§ Directions: Say how many lines of these entries include the word "long", and answer with the number alone.
-----
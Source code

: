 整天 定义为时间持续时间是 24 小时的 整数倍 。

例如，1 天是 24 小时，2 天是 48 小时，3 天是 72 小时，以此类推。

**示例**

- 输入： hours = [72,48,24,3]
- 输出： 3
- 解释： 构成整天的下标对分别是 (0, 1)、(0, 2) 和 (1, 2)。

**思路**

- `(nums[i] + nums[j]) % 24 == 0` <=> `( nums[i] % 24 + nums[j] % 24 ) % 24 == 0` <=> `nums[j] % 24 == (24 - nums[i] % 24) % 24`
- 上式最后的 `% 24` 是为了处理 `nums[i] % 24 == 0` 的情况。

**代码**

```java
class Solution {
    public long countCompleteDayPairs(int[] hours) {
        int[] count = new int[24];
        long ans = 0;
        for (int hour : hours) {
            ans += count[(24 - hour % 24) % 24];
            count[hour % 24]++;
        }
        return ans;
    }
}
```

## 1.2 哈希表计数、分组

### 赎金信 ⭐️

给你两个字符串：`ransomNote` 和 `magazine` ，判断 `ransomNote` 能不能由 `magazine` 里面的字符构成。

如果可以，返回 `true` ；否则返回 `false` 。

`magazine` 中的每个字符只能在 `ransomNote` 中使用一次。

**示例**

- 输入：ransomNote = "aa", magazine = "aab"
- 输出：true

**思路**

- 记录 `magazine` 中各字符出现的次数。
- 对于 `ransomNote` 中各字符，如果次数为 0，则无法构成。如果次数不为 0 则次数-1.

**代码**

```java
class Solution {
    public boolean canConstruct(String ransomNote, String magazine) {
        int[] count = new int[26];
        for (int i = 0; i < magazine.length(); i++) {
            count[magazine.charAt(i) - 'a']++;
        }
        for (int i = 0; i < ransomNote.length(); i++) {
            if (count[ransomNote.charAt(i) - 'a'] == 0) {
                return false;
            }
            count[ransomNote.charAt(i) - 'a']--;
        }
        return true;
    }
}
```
-----
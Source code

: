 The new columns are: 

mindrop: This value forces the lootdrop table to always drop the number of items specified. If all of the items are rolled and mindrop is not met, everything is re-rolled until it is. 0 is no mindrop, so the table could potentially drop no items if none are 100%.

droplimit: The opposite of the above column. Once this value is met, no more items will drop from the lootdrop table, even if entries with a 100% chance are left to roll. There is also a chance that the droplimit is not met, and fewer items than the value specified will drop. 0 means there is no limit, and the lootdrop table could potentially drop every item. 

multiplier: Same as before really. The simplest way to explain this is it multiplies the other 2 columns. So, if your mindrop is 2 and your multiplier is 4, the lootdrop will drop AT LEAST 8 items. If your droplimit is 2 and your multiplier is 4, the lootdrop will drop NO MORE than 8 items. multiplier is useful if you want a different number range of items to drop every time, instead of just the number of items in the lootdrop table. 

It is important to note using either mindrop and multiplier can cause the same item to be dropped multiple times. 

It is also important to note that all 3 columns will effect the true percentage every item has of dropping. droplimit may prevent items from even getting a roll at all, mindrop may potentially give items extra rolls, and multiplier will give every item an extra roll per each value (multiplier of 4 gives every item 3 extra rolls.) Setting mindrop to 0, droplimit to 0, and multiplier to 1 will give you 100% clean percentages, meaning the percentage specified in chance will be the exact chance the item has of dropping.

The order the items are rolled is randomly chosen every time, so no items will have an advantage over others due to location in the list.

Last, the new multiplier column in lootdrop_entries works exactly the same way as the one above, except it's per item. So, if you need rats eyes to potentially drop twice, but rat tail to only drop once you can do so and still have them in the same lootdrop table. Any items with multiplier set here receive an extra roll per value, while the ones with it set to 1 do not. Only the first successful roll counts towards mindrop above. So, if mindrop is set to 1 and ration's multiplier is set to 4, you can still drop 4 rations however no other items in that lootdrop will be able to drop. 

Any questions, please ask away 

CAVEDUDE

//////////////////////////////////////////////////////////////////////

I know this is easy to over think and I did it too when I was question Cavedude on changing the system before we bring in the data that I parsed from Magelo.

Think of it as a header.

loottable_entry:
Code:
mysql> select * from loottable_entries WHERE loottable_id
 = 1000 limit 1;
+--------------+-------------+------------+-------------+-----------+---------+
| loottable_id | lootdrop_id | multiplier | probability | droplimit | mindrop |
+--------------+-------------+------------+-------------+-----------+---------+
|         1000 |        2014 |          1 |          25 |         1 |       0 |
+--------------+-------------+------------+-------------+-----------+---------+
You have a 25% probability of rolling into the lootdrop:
-----
§ Exercise solution: 2